▶ Problem: Beginning at the line containing "[FedScale: Benchmarking Model", print every line until the records end, keeping each exactly as it is.

▶ Entries shown:
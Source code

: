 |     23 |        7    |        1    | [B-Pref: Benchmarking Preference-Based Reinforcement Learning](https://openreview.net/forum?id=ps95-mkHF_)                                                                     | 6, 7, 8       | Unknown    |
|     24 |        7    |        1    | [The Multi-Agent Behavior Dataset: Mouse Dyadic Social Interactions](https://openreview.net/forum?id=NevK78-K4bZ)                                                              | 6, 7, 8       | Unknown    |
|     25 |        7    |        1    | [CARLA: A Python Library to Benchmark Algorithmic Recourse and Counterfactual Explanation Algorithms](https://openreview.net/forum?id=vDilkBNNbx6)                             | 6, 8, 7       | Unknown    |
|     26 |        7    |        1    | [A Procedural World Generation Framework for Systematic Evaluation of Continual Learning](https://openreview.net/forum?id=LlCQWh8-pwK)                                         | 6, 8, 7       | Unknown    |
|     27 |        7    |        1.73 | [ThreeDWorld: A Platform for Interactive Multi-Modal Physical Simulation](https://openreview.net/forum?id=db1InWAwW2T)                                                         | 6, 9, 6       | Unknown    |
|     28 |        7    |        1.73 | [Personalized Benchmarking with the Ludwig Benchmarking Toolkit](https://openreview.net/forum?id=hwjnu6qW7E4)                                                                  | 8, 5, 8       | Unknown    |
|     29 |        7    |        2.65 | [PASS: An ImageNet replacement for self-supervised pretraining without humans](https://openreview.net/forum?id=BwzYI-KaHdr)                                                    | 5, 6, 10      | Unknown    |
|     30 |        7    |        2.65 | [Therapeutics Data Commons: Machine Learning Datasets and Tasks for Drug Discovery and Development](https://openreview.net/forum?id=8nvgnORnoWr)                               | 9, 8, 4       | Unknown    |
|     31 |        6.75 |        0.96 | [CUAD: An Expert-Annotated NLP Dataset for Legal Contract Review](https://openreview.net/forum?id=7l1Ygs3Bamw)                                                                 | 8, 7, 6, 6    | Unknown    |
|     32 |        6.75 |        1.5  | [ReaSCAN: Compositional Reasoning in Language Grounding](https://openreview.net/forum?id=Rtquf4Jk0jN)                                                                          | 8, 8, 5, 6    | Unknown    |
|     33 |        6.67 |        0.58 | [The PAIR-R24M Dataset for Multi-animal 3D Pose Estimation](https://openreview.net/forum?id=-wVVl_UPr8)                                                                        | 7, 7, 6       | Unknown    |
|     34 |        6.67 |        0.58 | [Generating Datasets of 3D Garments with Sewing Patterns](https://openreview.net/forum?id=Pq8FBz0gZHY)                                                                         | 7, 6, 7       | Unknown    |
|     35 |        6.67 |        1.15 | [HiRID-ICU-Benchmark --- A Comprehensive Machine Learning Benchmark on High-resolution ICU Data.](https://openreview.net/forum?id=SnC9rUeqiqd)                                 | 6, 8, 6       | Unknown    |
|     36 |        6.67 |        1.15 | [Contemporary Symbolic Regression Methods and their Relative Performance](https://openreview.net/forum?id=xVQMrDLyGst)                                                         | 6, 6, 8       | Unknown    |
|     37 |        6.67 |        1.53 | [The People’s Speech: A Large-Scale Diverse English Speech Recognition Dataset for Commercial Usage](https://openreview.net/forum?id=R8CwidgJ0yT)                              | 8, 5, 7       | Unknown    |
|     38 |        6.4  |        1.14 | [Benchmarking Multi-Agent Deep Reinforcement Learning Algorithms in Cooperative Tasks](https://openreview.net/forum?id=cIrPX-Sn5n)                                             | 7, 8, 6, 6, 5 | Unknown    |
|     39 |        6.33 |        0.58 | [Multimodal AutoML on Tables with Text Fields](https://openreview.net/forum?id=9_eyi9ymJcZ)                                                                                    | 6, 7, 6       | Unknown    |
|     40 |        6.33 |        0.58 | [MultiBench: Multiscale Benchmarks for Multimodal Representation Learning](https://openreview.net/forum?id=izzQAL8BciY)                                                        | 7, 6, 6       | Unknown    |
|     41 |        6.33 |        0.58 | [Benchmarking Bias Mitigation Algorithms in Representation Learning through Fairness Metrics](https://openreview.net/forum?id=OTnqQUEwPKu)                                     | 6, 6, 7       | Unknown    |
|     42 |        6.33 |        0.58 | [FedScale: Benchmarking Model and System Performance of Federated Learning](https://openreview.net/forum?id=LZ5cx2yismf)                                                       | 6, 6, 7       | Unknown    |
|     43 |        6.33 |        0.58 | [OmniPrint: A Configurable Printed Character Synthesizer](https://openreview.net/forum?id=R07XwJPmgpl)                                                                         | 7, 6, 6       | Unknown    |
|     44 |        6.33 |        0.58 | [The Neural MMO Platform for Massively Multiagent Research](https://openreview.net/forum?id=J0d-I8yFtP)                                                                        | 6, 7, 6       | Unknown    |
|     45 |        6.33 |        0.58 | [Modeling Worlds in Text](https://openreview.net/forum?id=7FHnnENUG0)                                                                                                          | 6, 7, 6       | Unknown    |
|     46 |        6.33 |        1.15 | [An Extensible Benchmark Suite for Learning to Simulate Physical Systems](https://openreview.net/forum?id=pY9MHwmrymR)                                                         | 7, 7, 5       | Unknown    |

▶ Response:
|     42 |        6.33 |        0.58 | [FedScale: Benchmarking Model and System Performance of Federated Learning](https://openreview.net/forum?id=LZ5cx2yismf)                                                       | 6, 6, 7       | Unknown    |
|     43 |        6.33 |        0.58 | [OmniPrint: A Configurable Printed Character Synthesizer](https://openreview.net/forum?id=R07XwJPmgpl)                                                                         | 7, 6, 6       | Unknown    |
|     44 |        6.33 |        0.58 | [The Neural MMO Platform for Massively Multiagent Research](https://openreview.net/forum?id=J0d-I8yFtP)                                                                        | 6, 7, 6       | Unknown    |
|     45 |        6.33 |        0.58 | [Modeling Worlds in Text](https://openreview.net/forum?id=7FHnnENUG0)                                                                                                          | 6, 7, 6       | Unknown    |
|     46 |        6.33 |        1.15 | [An Extensible Benchmark Suite for Learning to Simulate Physical Systems](https://openreview.net/forum?id=pY9MHwmrymR)                                                         | 7, 7, 5       | Unknown    |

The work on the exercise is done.